Segment Start: SOURCE MATERIAL
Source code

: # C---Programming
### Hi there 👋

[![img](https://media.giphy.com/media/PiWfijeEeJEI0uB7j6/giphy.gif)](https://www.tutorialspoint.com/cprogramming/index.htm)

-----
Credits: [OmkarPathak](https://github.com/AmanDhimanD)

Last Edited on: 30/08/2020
Segment End: SOURCE MATERIAL
— DIRECTIONS —
Repeat all of the records above exactly as written.

— ANSWER SECTION —
Source code

: # C---Programming
### Hi there 👋

[![img](https://media.giphy.com/media/PiWfijeEeJEI0uB7j6/giphy.gif)](https://www.tutorialspoint.com/cprogramming/index.htm)

-----
Credits: [OmkarPathak](https://github.com/AmanDhimanD)

Last Edited on: 30/08/2020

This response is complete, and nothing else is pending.